The sampling representativity was important to exclude as a potential explanation of the discrepancy observed. Similar to the FCEV gas path, adsorption of the H2S could have occurred when hydrogen was in contact with the sampling rig, on the contamination rig, or within the sampling vessels. As the analysis from the two samplings agreed, it could be assumed that the sampling vessel type was not the main source of H2S loss. Even if the sampling hardware was fully Sulfinert-treated and provided representative samples for contaminants such as CO and nitrogen, it may be possible that it is not sufficient to ensure 100% of H2S recovery in the gas phase at low nmol/mol.
The contamination hardware that was used to transfer gas from the NPL PRM into the FCEV tank could have been an adsorption source, as it is mainly made of metallic materials. For this part of the system, all of the pipes, connections, and valves, except for the nozzle, were Sulfinert-treated, which would limit any potential H2S adsorption. As it was therefore possible that H2S adsorption may have happened between the nozzle and the receptacle, the use of a dedicated Sulfinert nozzle in the future would help to further reduce potential adsorption within this section of the system.
Even after recognizing these challenges in the experimental approach, the study demonstrated that it is possible to contaminate hydrogen fuel in the FCEV with 5–10 nmol/mol of H2S. It is important to continue the study with a simpler system to determine at which step of the process the loss of H2S occurred.

3.2.3. Identification of Other Compounds

During the experiments, no oxygen, argon, or water were deliberately added into the hydrogen fuel.

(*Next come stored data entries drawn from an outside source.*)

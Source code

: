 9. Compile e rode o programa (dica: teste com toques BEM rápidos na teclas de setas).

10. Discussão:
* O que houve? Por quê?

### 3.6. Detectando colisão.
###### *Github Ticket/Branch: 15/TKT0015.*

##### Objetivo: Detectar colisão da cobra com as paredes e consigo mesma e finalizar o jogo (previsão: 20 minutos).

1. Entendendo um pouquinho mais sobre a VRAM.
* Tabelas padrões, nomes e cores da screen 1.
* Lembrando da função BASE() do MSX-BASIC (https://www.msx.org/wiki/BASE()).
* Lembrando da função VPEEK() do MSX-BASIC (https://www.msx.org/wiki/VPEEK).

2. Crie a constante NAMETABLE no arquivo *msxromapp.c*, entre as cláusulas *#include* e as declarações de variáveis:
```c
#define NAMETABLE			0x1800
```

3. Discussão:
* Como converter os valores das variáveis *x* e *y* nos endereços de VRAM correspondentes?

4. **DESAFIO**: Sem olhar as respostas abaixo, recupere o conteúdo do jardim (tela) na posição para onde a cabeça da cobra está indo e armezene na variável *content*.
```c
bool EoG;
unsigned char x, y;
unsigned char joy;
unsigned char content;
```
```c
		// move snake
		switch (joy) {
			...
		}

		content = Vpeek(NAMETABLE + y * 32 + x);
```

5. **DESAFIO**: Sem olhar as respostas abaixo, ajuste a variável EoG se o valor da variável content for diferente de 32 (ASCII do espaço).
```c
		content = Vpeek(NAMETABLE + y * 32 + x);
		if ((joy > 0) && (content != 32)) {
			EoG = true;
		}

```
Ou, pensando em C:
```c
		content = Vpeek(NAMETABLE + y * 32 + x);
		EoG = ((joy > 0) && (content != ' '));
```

Therefore, these compounds should only have been present due to their original presence in the hydrogen fuel in the FCEV or from the hydrogen fuel at the HRS. These compounds were measured to evaluate whether air contamination had occurred during the experiments. The oxygen amount fraction was always below the limit of detection or close to 1 µmol/mol. Even if the oxygen amount fraction values were very low, the fluctuation in this value between samples suggested the potential presence of a very small air leak during sampling. As the air leak was considered very small, it would not significantly affect the overall sample representativity even if a better control on this connection would be recommended in the future. Argon may be a good tracer to confirm whether an air leak was identified using oxygen. However, the argon/oxygen ratio was close to one, which was different from the argon/oxygen ratio expected to be found in air (approximately 1/22). The argon amount fraction remained constant over the different experiments, indicating that the hydrogen fuel from the HRS was the only source of argon. This hypothesis was confirmed by the good agreement between the measured argon fraction and the actual gravimetric hydrogen fuel composition determined using the same composition of the hydrogen fuel from the HRS.
A significant amount fraction of water was observed at similar levels across all experiments. This presence was surprising, as no water was introduced by any of the inputs; this was confirmed by the results of purity analysis. Therefore, the water amount fraction was expected to have decreased during the experiment through dilution with purer hydrogen. There were two potential sources of water: (1) labile water present in the FCEV tank adsorbed on the cylinder wall (equilibrating with the gas phase) or (2) measurement issues (sampling bias or measurement bias). An implementation of online water analysis during the sampling may provide new evidence to support this investigation. This unexpected outcome highlighted the need for further investigation into the potential source of water amount fraction in the hydrogen fuel sampled from the FCEV.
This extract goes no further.